This is obviously not I (unfortunately), though it more or less accurately depicts my current state of mind. |
the REAL Alexis contemplating conflict |
It's been said that all is fair in love and war. I don't believe such to be the case in either. In war, obviously, innocent people die on a regular basis. In love, as often as not someone equally innocent is hurt. It may be reality, but how is it fair?
I'm at either a fork or a crossroad (or something of that ilk) in my life. I feel free to blog about it because (A) neither party involved in my fork or crossroad or whatever it is knows about my blog to the best of my knowledge, and (B) what I'm writing here is something of which both are aware.
I date someone here, and I date someone at home. The man I date here at school also dates someone in his hometown. I'm not sure about the person I date at home, although I find it hard to believe that he whiles away his hours staring at my picture and pining for me. It's expressly stated in both cases that the dating relationship in either case is not exclusive. At one time the person at home I dated exclusively, but that was many moons ago. We then went from not even speaking to not dating to dating casually when we're both in the home area.
The quandary forcing the fork or crossroad is that the boy from my home area has been accepted for next year to a medical school across a relatively narrow body of water from my school. It will be neither practical nor prudent to continue to date both of them, however casual the dating relationships may be. It has to be one or the other or neither, at least at any given time.
The decision may be made for me. I may arrive back at school in August to find that Person A is in a serious relationship with another woman. Likewise, Person B may fall madly in love with a medical school student or clerical employee or protester who frequents the grounds outside his medical school. Option C could even be that one or the other or both may forsake heterosexuality and emerge from the closet, though I have seen no such leanings and would be surprised were that to turn out to be the case.

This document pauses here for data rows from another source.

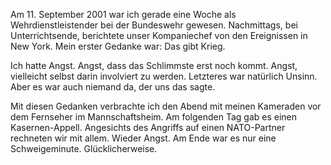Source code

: <html><body><p>Am 11. September 2001 war ich gerade eine Woche als Wehrdienstleistender bei der Bundeswehr gewesen. Nachmittags, bei Unterrichtsende, berichtete unser Kompaniechef von den Ereignissen in New York. Mein erster Gedanke war: Das gibt Krieg.

Ich hatte Angst. Angst, dass das Schlimmste erst noch kommt. Angst, vielleicht selbst darin involviert zu werden. Letzteres war natürlich Unsinn. Aber es war auch niemand da, der uns das sagte.

Mit diesen Gedanken verbrachte ich den Abend mit meinen Kameraden vor dem Fernseher im Mannschaftsheim. Am folgenden Tag gab es einen Kasernen-Appell. Angesichts des Angriffs auf einen NATO-Partner rechneten wir mit allem. Wieder Angst. Am Ende war es nur eine Schweigeminute. Glücklicherweise.</p></body></html>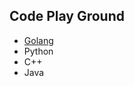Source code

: ## Code Play Ground

* [Golang](https://github.com/ne7ermore/playground/tree/master/golang)
* Python
* C++
* Java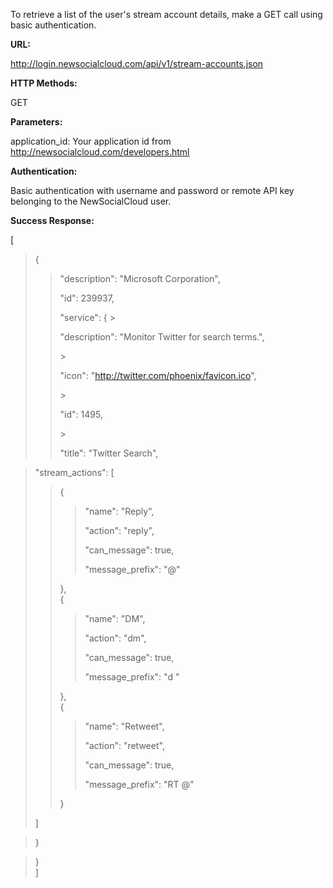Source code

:To retrieve a list of the user's stream account details, make a GET call using basic authentication.

**URL:**

http://login.newsocialcloud.com/api/v1/stream-accounts.json

**HTTP Methods:**

GET

**Parameters:**

application\_id: Your application id from http://newsocialcloud.com/developers.html

**Authentication:**

Basic authentication with username and password or remote API key belonging to the NewSocialCloud user.

**Success Response:**

[
> {
> > <p>"description": "Microsoft Corporation",</p>
> > <p>"id": 239937,</p>
> > "service": {
> > > <p>"description": "Monitor Twitter for search terms.",</p>
> > > <p>"icon": "<a href='http://twitter.com/phoenix/favicon.ico'>http://twitter.com/phoenix/favicon.ico</a>",</p>
> > > <p>"id": 1495,</p>
> > > <p>"title": "Twitter Search",<br>
<blockquote>"stream_actions": [<br>
<blockquote>{<br>
<blockquote><p>"name": "Reply",</p>
<p>"action": "reply",</p>
<p>"can_message": true,</p>
<p>"message_prefix": "@"</p>
</blockquote>},<br>
{<br>
<blockquote><p>"name": "DM",</p>
<p>"action": "dm",</p>
<p>"can_message": true,</p>
<p>"message_prefix": "d "</p>
</blockquote>},<br>
{<br>
<blockquote><p>"name": "Retweet",</p>
<p>"action": "retweet",</p>
<p>"can_message": true,</p>
<p>"message_prefix": "RT @"</p>
</blockquote>}<br>
</blockquote>]<br>
</blockquote><blockquote>}<br>
</blockquote><blockquote>}<br>
]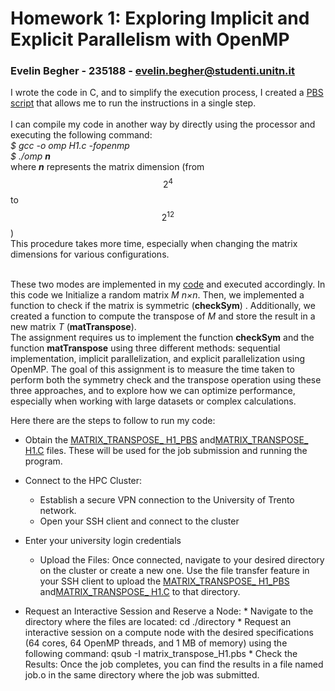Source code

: # **Homework 1: Exploring Implicit and Explicit Parallelism with OpenMP** <br>
### Evelin Begher - 235188 - evelin.begher@studenti.unitn.it <br>

I wrote the code in C, and to simplify the execution process, I created a [PBS script](matrix_transpose_H1.pbs) that allows me to run the instructions in a single step.<br>
<br>
I can compile my code in another way by directly using the processor and executing the following command: <br>
*$ gcc -o omp H1.c -fopenmp <br>
$ ./omp **n*** <br>
where ***n*** represents the matrix dimension (from $$2^4$$ to $$2^{12}$$)<br>
This procedure takes more time, especially when changing the matrix dimensions for various configurations. <br>
<br>

These two modes are implemented in my [code](matrix_transpose_H1.c) and executed accordingly. In this code we Initialize a random matrix *M* *n×n*. Then, we implemented a function to check if the matrix is symmetric (**checkSym**) . Additionally, we created a function to compute the transpose of *M* and store the result in a new matrix *T* (**matTranspose**). <br>
The assignment requires us to implement the function **checkSym** and the function **matTranspose** using three different methods: sequential implementation, implicit parallelization, and explicit parallelization using OpenMP. The goal of this assignment is to measure the time taken to perform both the symmetry check and the transpose operation using these three approaches, and to explore how we can optimize performance, especially when working with large datasets or complex calculations.

Here there are the steps to follow to run my code: 

* Obtain the [MATRIX_TRANSPOSE_ H1_PBS](matrix_transpose_H1.pbs) and[MATRIX_TRANSPOSE_ H1.C](matrix_transpose_H1.c) files. These will be used for the job submission and running the program.

* Connect to the HPC Cluster:

    * Establish a secure VPN connection to the University of Trento network.
    * Open your SSH client and connect to the cluster

*  Enter your university login credentials 
      * Upload the Files: Once connected, navigate to your desired directory on the cluster or create a new one. Use the file transfer feature in your SSH client to upload the [MATRIX_TRANSPOSE_ H1_PBS](matrix_transpose_H1.pbs) and[MATRIX_TRANSPOSE_ H1.C](matrix_transpose_H1.c) to that directory.

* Request an Interactive Session and Reserve a Node:
      * Navigate to the directory where the files are located: cd ./directory
      * Request an interactive session on a compute node with the desired specifications (64 cores, 64 OpenMP threads, and 1 MB of memory) using the following command: qsub -I matrix_transpose_H1.pbs
      * Check the Results: Once the job completes, you can find the results in a file named job.o in the same directory where the job was submitted.




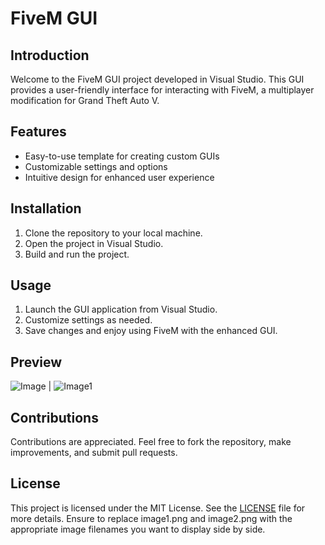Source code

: # FiveM GUI 

## Introduction
Welcome to the FiveM GUI project developed in Visual Studio. This GUI provides a user-friendly interface for interacting with FiveM, a multiplayer modification for Grand Theft Auto V.

## Features
- Easy-to-use template for creating custom GUIs
- Customizable settings and options
- Intuitive design for enhanced user experience

## Installation
1. Clone the repository to your local machine.
2. Open the project in Visual Studio.
3. Build and run the project.

## Usage
1. Launch the GUI application from Visual Studio.
2. Customize settings as needed.
3. Save changes and enjoy using FiveM with the enhanced GUI.

## Preview
![Image](https://github.com/Tap1337/FiveM-Gui-Loader/github.com/image.png) | ![Image1](https://github.com/Tap1337/FiveM-Gui-Loader/github.com/image1.png)

## Contributions
Contributions are appreciated. Feel free to fork the repository, make improvements, and submit pull requests.

## License
This project is licensed under the MIT License. See the [LICENSE](LICENSE) file for more details.
Ensure to replace image1.png and image2.png with the appropriate image filenames you want to display side by side.
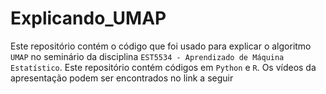 # Explicando_UMAP

Este repositório contém o código que foi usado para explicar o algoritmo `UMAP` no seminário da disciplina `EST5534 - Aprendizado de Máquina Estatístico`. Este repositório contém códigos em `Python` e `R`. Os vídeos da apresentação podem ser encontrados no link a seguir

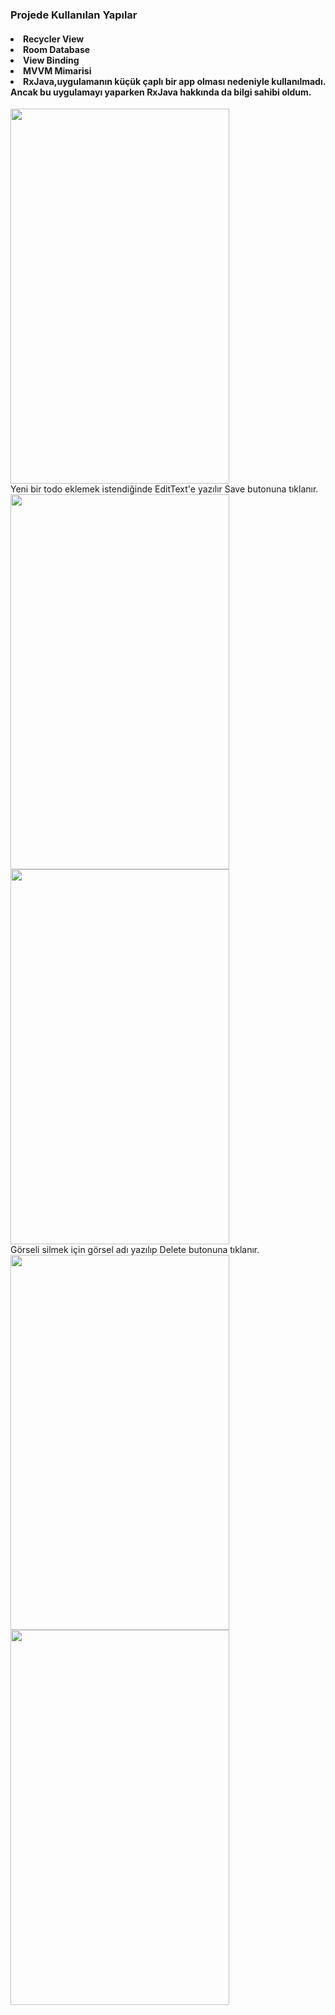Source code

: <h3>Projede Kullanılan Yapılar
  <br>
<h4>
<li>Recycler View </li>
<li>Room Database </li>
<li>View Binding</li>
<li>MVVM Mimarisi</li>
<li>RxJava,uygulamanın küçük çaplı bir app olması nedeniyle kullanılmadı.
Ancak bu uygulamayı yaparken RxJava hakkında da bilgi sahibi oldum.</li>
</h4>
<img width="350" height="600 alt="Main Screen" src="https://github.com/user-attachments/assets/a38f2fbb-490f-4495-8fbf-c5e9caa98130">
  <br>
Yeni bir todo eklemek istendiğinde EditText'e yazılır Save butonuna tıklanır.
<img width="350" height="600" src="https://github.com/user-attachments/assets/eaeac933-b1bd-4f2d-b3af-f02dbac89c13">
<br>
<img width="350" height="600" src="https://github.com/user-attachments/assets/f2f47c93-8084-488b-a11a-5243be5e358e">
  <br>
Görseli silmek için görsel adı yazılıp Delete butonuna tıklanır.
  <br>
<img width="350" height="600" src="https://github.com/user-attachments/assets/cae90f99-7392-4cac-a8e6-981ed8306f20">
<br>
<img width="350" height="600" src="https://github.com/user-attachments/assets/219939fc-9ab0-497a-a99f-ea33401c96dc">


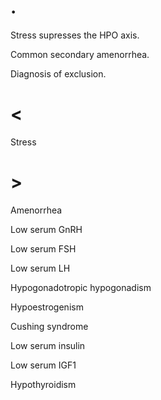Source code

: # .

Stress supresses the HPO axis.

Common secondary amenorrhea.

Diagnosis of exclusion.

# <

Stress



# >

Amenorrhea

Low serum GnRH

Low serum FSH

Low serum LH

Hypogonadotropic hypogonadism

Hypoestrogenism

Cushing syndrome

Low serum insulin

Low serum IGF1

Hypothyroidism
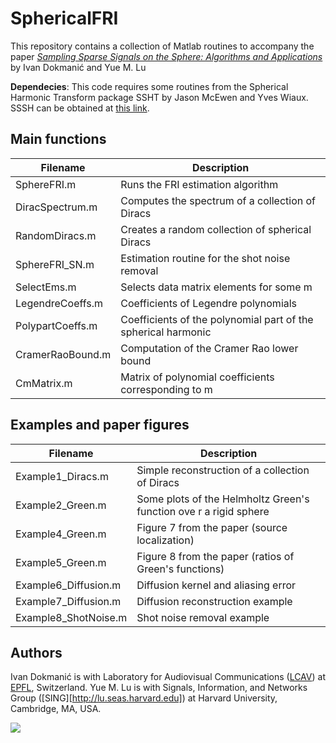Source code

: # SphericalFRI

This repository contains a collection of Matlab routines to accompany the paper
[_Sampling Sparse Signals on the Sphere: Algorithms and
Applications_](http://arxiv.org/abs/1502.07577) by Ivan Dokmanić and Yue M. Lu

__Dependecies__: This code requires some routines from the Spherical Harmonic
Transform package SSHT by Jason McEwen and Yves Wiaux. SSSH can be obtained at
[this link](http://www.jasonmcewen.org/codes/ssht/).


## Main functions

| Filename          | Description                                                    |
| ----------------- | -------------------                                            |
| SphereFRI.m       | Runs the FRI estimation algorithm                              |
| DiracSpectrum.m   | Computes the spectrum of a collection of Diracs                |
| RandomDiracs.m    | Creates a random collection of spherical Diracs                |
| SphereFRI_SN.m    | Estimation routine for the shot noise removal                  |
| SelectEms.m       | Selects data matrix elements for some m                        |
| LegendreCoeffs.m  | Coefficients of Legendre polynomials                           |
| PolypartCoeffs.m  | Coefficients  of the polynomial part of the spherical harmonic |
| CramerRaoBound.m  | Computation of the Cramer Rao lower bound                      |
| CmMatrix.m        | Matrix of polynomial coefficients corresponding to m           |



## Examples and paper figures

| Filename             | Description                                                       |
| -----------------    | -------------------                                               |
| Example1_Diracs.m    | Simple reconstruction of a collection of Diracs                   |
| Example2_Green.m     | Some plots of the Helmholtz Green's function ove r a rigid sphere |
| Example4_Green.m     | Figure 7 from the paper (source localization)                     |
| Example5_Green.m     | Figure 8 from the paper (ratios of Green's functions)             |
| Example6_Diffusion.m | Diffusion kernel and aliasing error                               |
| Example7_Diffusion.m | Diffusion reconstruction example                                  |
| Example8_ShotNoise.m | Shot noise removal example                                        |

## Authors

Ivan Dokmanić is with Laboratory for Audiovisual Communications
([LCAV](http://lcav.epfl.ch)) at [EPFL](http://www.epfl.ch), Switzerland. Yue M. Lu is with Signals, Information, and Networks Group ([SING][http://lu.seas.harvard.edu]) at Harvard University, Cambridge, MA, USA.

<img src="http://lcav.epfl.ch/files/content/sites/lcav/files/images/Home/LCAV_anim_200.gif">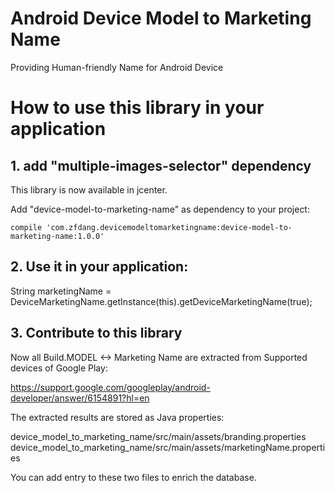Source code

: # Android Device Model to Marketing Name

Providing Human-friendly Name for Android Device

# How to use this library in your application

## 1. add "multiple-images-selector" dependency

This library is now available in jcenter.

Add "device-model-to-marketing-name" as dependency to your project:

    compile 'com.zfdang.devicemodeltomarketingname:device-model-to-marketing-name:1.0.0'

## 2. Use it in your application:

  String marketingName = DeviceMarketingName.getInstance(this).getDeviceMarketingName(true);


## 3. Contribute to this library

Now all Build.MODEL <-> Marketing Name are extracted from Supported devices of Google Play:

https://support.google.com/googleplay/android-developer/answer/6154891?hl=en

The extracted results are stored as Java properties:

  device_model_to_marketing_name/src/main/assets/branding.properties
  device_model_to_marketing_name/src/main/assets/marketingName.properties
  
You can add entry to these two files to enrich the database.



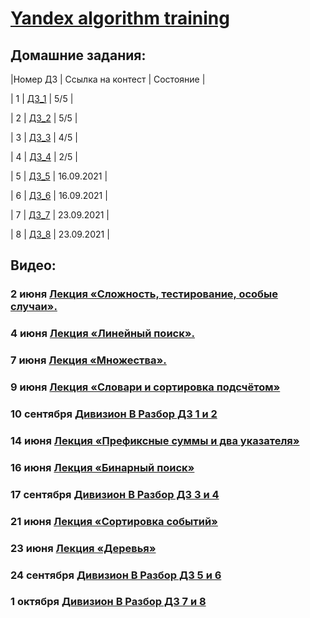 # [Yandex algorithm training](https://yandex.ru/yaintern/algorithm-training)
## Домашние задания:

|Номер ДЗ  | Ссылка на контест | Состояние  |

|  1 | [ДЗ_1](/homework1)      | 5/5        |

|  2 | [ДЗ_2](/homework_2)     | 5/5        |

|  3 | [ДЗ_3](/homework_3)     | 4/5        |

|  4 | [ДЗ_4](/homework_4)     | 2/5        |

|  5 | [ДЗ_5](/homework_5)     | 16.09.2021 |

|  6 | [ДЗ_6](/homework_6)     | 16.09.2021 |

|  7 | [ДЗ_7](/homework_7)     | 23.09.2021 |

|  8 | [ДЗ_8](/homework_8)     | 23.09.2021 |

## Видео:

### 2 июня 	[Лекция «Сложность, тестирование, особые случаи».](https://youtu.be/QLhqYNsPIVo) 

### 4 июня 	[Лекция «Линейный поиск».](https://youtu.be/SKwB41FrGgU)

### 7 июня 	[Лекция «Множества».](https://youtu.be/PUpmV2ieIHA)
### 9 июня 	[Лекция «Словари и сортировка подсчётом»](https://www.youtube.com/watch?v=Nb5mW1yWVSs)

### 10 сентября 	[Дивизион B Разбор ДЗ 1 и 2](https://youtu.be/WZgl1GW3lMA)
### 14 июня 	[Лекция «Префиксные суммы и два указателя»](https://youtu.be/de28y8Dcvkg)

### 16 июня 	[Лекция «Бинарный поиск»](https://youtu.be/YENpZexHfuk)

### 17 сентября	[Дивизион B Разбор ДЗ 3 и 4](https://youtu.be/J2C6rDqe8mQ)

### 21 июня 	[Лекция «Сортировка событий»](https://www.youtube.com/watch?v=hGixDBO-p6Q)
### 23 июня 	[Лекция «Деревья»](https://youtu.be/lEJzqHgyels)

### 24 сентября 	[Дивизион B Разбор ДЗ 5 и 6](https://youtu.be/fqsuy5rwZhk)
### 1 октября 	[Дивизион B Разбор ДЗ 7 и 8](https://www.youtube.com/watch?v=5lfkBD4dnGM)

In any event someone, even if it is not I, has a decision looming on the horizon. I hope it is as painless as possible for everyone involved.
Two roads diverged in a yellow wood
And sorry I could not travel both
And be one traveler, long I stood
And looked down one as far as I could
To where it bent in the undergrowth.
And took the other as just as fair
And having perhaps the better claim
Because it was grassy and wanted wear,
Though as for the passing there
Had worn them both really about the same.
And both that morning equally lay
In leaves no step had trodden black.
Oh, I kept the first for another day.
Yet knowing how way leads on to way,
I doubted if I should ever turn back.
I shall be telling this with a sigh
Somewhere ages and ages hence.
Two roads diverged in a wood, and I --
I took the one less traveled by,
And that has made all the difference.
I typed the poem from memory, so my punctuation is not likely identical to Robert Frost's, but I believe I have all the words in place. i included it in the blog primarily as evidence that my education did not consist exclusively of math and science courses and that i am a well-rounded individual in an educational sense if not in a literal physical sense. I'm probably being overly melodramatic, and I can't even blame teen angst for it, as I'm now twenty and officially past my teens. At this particular moment in time, however, this seems like a major issue to me -- not so major, however that I'm allowing it to interfering with my studies. Medical school is my # 1 priority and must continue to be so until its completion.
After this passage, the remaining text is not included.